The Supreme Court has regulated the placement of attorney trust and business accounts since 1967. It established New Jersey's IOLTA program as of March 1, 1988. On February 6, 2003, the Supreme Court adopted amendments to the Rules of Court that related to the operation of IOLTA (Income on Non-Interest Bearing Lawyers Trust Accounts). The amendments took effect on March 1, 2003.

At the same time the Court adopted the Rule amendments, it issued an Administrative Determination. In part, that Determination confirmed the responsibility of IOLTA's Trustees to develop and implement a standard that would establish a "reasonable return" for IOLTA accounts. The Court noted its concern that some financial institutions had very low rates of return on IOLTA accounts. It went on to state that it viewed "the IOLTA Fund as a banking customer and consumer in respect of the interest yield on pooled IOLTA accounts."

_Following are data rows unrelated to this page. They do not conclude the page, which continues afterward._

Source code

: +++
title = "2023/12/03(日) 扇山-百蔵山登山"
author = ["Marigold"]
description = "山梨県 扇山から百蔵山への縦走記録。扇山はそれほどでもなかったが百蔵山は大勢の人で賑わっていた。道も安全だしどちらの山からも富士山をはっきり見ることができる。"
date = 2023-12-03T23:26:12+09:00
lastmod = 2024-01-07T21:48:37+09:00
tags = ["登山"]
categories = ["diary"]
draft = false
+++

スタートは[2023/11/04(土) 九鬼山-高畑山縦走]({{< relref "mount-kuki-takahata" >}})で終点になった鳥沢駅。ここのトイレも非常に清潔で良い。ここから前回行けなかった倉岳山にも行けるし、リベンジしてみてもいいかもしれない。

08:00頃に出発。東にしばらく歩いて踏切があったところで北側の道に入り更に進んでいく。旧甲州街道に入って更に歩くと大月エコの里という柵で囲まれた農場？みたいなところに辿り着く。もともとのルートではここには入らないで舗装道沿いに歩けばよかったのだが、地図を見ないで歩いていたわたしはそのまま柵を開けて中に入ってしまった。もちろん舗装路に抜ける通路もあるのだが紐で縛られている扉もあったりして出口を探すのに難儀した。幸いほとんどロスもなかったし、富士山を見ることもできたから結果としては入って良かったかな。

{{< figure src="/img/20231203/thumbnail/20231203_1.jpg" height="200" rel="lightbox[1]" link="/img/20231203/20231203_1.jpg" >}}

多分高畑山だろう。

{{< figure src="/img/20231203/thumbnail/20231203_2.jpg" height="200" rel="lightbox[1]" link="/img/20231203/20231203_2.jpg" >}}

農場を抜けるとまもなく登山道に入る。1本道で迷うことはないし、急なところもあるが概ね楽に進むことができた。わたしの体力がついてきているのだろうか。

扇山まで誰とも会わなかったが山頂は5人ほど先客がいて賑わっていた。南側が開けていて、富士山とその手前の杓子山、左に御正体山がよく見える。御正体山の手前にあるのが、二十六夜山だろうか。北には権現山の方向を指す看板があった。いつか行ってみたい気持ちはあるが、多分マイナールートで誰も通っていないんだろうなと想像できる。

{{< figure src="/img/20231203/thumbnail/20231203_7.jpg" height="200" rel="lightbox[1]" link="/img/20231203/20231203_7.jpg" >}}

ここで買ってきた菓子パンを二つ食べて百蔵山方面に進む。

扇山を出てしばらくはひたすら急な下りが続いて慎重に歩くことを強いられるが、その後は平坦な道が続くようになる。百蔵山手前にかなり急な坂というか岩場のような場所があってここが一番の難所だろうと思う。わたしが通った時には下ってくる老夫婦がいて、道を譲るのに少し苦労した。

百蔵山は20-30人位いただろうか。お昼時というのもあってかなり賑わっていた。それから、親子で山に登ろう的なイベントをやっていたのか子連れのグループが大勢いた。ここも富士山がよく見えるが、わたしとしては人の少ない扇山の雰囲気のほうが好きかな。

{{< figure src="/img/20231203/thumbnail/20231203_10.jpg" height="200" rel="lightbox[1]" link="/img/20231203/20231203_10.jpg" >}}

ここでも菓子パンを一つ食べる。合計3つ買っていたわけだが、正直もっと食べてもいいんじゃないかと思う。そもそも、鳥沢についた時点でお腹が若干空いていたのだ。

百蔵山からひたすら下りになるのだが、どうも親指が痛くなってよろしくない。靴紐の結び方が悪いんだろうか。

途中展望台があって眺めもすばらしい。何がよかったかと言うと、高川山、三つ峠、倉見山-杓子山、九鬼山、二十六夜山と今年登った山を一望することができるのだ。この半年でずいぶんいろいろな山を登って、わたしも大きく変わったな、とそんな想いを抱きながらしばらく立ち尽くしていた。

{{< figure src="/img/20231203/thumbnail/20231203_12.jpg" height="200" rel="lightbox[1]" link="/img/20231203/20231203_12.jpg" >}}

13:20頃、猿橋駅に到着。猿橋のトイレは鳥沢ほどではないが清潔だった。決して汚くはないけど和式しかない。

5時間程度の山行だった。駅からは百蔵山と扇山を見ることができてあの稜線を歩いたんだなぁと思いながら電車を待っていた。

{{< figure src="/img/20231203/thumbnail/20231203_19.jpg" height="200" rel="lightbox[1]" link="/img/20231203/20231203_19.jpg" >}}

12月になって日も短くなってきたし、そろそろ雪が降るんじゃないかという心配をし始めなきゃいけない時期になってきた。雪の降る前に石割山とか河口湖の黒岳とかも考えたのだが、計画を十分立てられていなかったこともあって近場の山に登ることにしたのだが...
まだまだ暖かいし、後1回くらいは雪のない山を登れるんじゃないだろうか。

In February 2004, the Trustees of IOLTA reported to the Court that efforts to generate a reasonable return on pooled IOLTA accounts had been only partially successful. Quoting from their Court-approved Guidelines, the Trustees noted that the "net yield to IOLTA must provide a reasonable return, according to the standard established by the IOLTA Fund from time to time. Rates, therefore, must be both comparable and reasonable." After extensive analysis and consideration, the Trustees proposed a standard that would tie the net yield on IOLTA accounts to a percentage (75%) of the ninety-day Constant Maturity Treasury Rate (the "90-day CMT"). IOLTA received advice from bankers experienced with rate-setting and selling deposit products to bank customers. All agreed that the 90-day CMT would be relevant to deposit instrument pricing and easily used by banks that already may index their rates to Treasuries.

The Trustees proposed giving financial institutions up to one year to implement the new standard, starting the notification process with financial institutions that had had the poorest performance records in respect of IOLTA accounts. IOLTA's Trustees also generally described a deauthorization process that would be necessary for financial institutions that refused to meet the standard.

The Supreme Court approved the recommendations of the IOLTA Trustees. The Trustees immediately began the notification process, which took several months to complete.

In March 2005, the IOLTA Trustees filed a confidential report with the Court. The Trustees reported on comments IOLTA had received from banks and banking associations. They described the steps taken to implement the 90-day CMT standard and identified financial institutions that remain out of compliance. In addition, the Trustees proposed specific steps to be taken before the Court would formally deauthorize a non-compliant financial institution that had been approved under Rule 1:21-6(b). They noted that because not all banks had been given the one-year notice at the same time, the deauthorization process would be implemented over a period of several months.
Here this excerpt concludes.